Solo  nel 2016 in  tutto  ci  sono  state 114  evasioni: 6 evasi  sono fuggiti  dal carcere, 34 grazie ai permessi premio, 23 approfittando del lavoro esterno. Sono dati – afferma Di Giacomo – che segnano un incremento percentuale altissimo nel giro  degli ultimi anni a riprova di quanto abbiamo più volte denunciato senza essere ascoltati: la sicurezza nelle carceri italiani è un optional.

Abbiamo sempre considerato la rieducazione un elemento essenziale per rendere moderna ed efficace la detenzione ma non può diventare metodo di ricerca di una sorta di “rieducazione per forza” e per tutti.
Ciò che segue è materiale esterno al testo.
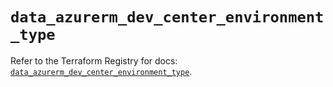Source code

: # `data_azurerm_dev_center_environment_type`

Refer to the Terraform Registry for docs: [`data_azurerm_dev_center_environment_type`](https://registry.terraform.io/providers/hashicorp/azurerm/4.45.0/docs/data-sources/dev_center_environment_type).
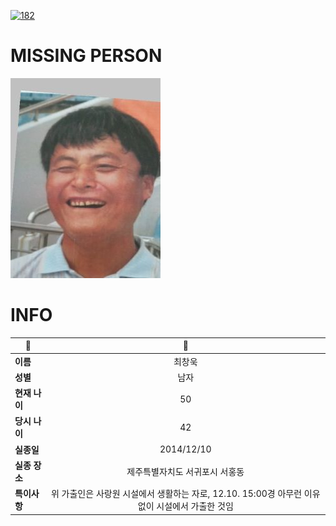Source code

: [![182](https://img.shields.io/badge/%EC%8B%A4%EC%A2%85%EC%8B%A0%EA%B3%A0%EB%8A%94%20%EA%B5%AD%EB%B2%88%EC%97%86%EC%9D%B4-182-blue)](http://safe182.go.kr/index.do)

# MISSING PERSON

<img src="./missing_person.jpg">

# INFO

|🔑|💎|
|--|:--:|
|**이름**|최창욱|
|**성별**|남자|
|**현재 나이**|50|
|**당시 나이**|42|
|**실종일**|2014/12/10|
|**실종 장소**|제주특별자치도 서귀포시 서홍동 |
|**특이사항**|위 가출인은 사랑원 시설에서 생활하는 자로, 12.10. 15:00경 아무런 이유없이 시설에서 가출한 것임|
Il risultato è che non si rinuncia a concedere permessi di uscita all’ergastolano consentendo di fatto un’ evasione da tempo evitata, ma inevitabilmente avvenuta, oppure ci si indigna, come è accaduto in questa stagione estiva, se un uomo di spettacolo a cui è stata ritirata la patente, alla guida sotto effetto di stupefacenti, investe una donna provocandole la morte ma è “costretto” agli arresti domiciliari perché in mancanza di braccialetto elettronico (dispositivo elettronico per il controllo fisico dell’indagato comunque trovato in tempo record rispetto  a tanti altri “imputati comuni”).  
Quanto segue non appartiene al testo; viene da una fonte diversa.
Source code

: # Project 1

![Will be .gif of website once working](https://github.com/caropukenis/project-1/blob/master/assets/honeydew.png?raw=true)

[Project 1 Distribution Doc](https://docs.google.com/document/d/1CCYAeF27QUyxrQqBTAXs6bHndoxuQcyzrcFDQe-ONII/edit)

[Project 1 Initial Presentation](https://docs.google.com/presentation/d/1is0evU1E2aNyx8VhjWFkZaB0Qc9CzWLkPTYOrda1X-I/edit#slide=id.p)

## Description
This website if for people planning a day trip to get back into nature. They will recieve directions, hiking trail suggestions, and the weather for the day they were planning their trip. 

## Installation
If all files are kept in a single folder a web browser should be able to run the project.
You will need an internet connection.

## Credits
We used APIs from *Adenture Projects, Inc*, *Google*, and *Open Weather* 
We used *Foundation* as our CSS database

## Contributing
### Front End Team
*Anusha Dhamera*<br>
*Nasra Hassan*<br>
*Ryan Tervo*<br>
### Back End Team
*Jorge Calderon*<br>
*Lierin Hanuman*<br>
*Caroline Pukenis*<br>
Abbiamo a che fare dunque – afferma il segretario del SPP – con uno Stato che con “l’Introduzione del delitto di tortura nell’ordinamento italiano” ha pensato a tutto ma non a chi svolge il lavoro quotidiano per la difesa dei cittadini. E’ questa anzi – afferma Di  Giacomo – una legge inutile tenuto conto che in Italia, questa forma di reato, è già prevista e sanzionata in varie normative ed è ancor più una legge dannosa perché potrebbe incentivare anche accuse infondate nei confronti di operatori di Polizia che, comunque, sarebbero costretti ad affrontare spiacevoli situazioni.

E’ il caso piuttosto di pensare a forme più incisive di contrasto di delinquenza e degrado che se non fosse per le forze dell’ordine che presidiano piazze, stazioni, aeroporti, ecc. sarebbero maggiori.